Power plant not to function in near future

  • Mohammad Ghazali, Hindustan Times, Mansa
  • Updated: Sep 04, 2014 20:02 IST

There seems to be no respite for the Talwandi power plant as the met department has predicted more rain in the next few days putting their power production in jeopardy.

The plant that eventually shut down this Sunday due to waterlogging is still struggling to drain out the water from the premises.

Senior officials are unsure as to by when they will be able to start power production. The plant run by the Vedanta group directly supplies around 660 MW of power to Punjab State Power Corporation Limited.
"We are expecting rain in Mansa in the next few days," said the agriculture officer. While claiming that the plant obeys all guidelines of the ministry of environment and forests, the management reiterated that it was due to the canal breach and its overflow in the nearby villages, Cherianwali, Raipur and Banawali, due to which the plant is submerged in water.

"We have drained around 60% of water as we are throwing it towards our own wasteland within the premises. We are not sure by when we will be able to start production as our coal storage in the basement is still submerged in water," said one of the senior officials of the company.

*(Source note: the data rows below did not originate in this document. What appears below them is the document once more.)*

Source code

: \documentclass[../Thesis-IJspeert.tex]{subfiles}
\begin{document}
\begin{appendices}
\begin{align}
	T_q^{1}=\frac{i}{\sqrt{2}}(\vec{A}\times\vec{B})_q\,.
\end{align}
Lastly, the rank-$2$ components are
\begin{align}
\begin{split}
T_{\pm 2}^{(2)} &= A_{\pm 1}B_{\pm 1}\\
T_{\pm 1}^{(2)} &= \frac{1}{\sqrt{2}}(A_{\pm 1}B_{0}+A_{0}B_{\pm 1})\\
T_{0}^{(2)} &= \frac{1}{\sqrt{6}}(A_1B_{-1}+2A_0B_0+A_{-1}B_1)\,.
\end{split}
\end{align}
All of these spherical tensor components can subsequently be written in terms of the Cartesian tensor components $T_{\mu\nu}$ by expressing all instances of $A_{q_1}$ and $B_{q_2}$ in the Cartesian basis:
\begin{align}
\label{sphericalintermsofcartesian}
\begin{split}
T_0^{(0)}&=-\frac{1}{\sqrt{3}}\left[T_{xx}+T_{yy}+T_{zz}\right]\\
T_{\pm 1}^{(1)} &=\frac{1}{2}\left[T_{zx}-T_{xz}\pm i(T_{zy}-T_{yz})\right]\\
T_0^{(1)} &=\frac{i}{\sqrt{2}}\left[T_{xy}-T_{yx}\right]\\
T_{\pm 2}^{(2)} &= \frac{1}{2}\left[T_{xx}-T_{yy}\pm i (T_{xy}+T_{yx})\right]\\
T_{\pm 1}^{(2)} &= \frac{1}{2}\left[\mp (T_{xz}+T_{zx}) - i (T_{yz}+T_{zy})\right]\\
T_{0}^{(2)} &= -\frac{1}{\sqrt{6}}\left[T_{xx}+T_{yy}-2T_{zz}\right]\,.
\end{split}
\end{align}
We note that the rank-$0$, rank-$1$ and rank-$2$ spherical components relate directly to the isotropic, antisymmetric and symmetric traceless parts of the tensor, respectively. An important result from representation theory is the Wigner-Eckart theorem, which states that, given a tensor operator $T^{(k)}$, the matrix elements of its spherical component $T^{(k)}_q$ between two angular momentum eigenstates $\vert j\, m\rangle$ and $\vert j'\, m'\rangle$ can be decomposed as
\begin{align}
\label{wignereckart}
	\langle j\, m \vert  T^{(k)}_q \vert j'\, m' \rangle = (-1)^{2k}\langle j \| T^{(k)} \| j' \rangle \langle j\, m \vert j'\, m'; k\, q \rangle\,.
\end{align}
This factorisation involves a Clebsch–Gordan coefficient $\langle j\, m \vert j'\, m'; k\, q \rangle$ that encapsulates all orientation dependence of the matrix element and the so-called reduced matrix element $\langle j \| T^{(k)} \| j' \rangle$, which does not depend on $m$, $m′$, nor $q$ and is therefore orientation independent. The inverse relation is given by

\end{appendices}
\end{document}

Meanwhile, the villagers staying near the plant alleged that the plant often drained the water into their fields due to which they faced difficulties. "It is not the first time that we are facing a flood-like situation. Every year, our village is flooded as the power plant drains out the water towards our fields, and later the farmers drain the water towards the village to save their crops," said Sukhjinder Singh, resident of Jherianwali village.

Jherianwali village, one of the worst affected in the season, saw a few houses collapsing in the rain. The main entrance to the village and the roads which link it to the neighbouring villages have been submerged in water for the past four days. There has been no power in the village since. The wall of the village gurdwara is on the verge of collapse. Around 800 acres of land which was growing cotton has been spoilt leading to heavy losses to farmers.

"The administration only claims to provide compensation, but what about preventive measures? What about building proper drains and saving us from such apathy every year? The deputy commissioner visited only the power plant but he has no time to visit us and address our issues.

The roof of our gurdwara has been leaking and we had to move the Guru Granth Sahib from its original position. Neither the deputy commissioner nor the village sarpanch has taken any steps to tackle the situation," said Manjit Singh, who was heading a group of youth who were building a muddy structure in the village to check the water flow.

The locals alleged that the senior district officials just passed by their villages without addressing the real issue. All the claims of aid and compensation look shallow as one visits the villages affected by this natural calamity.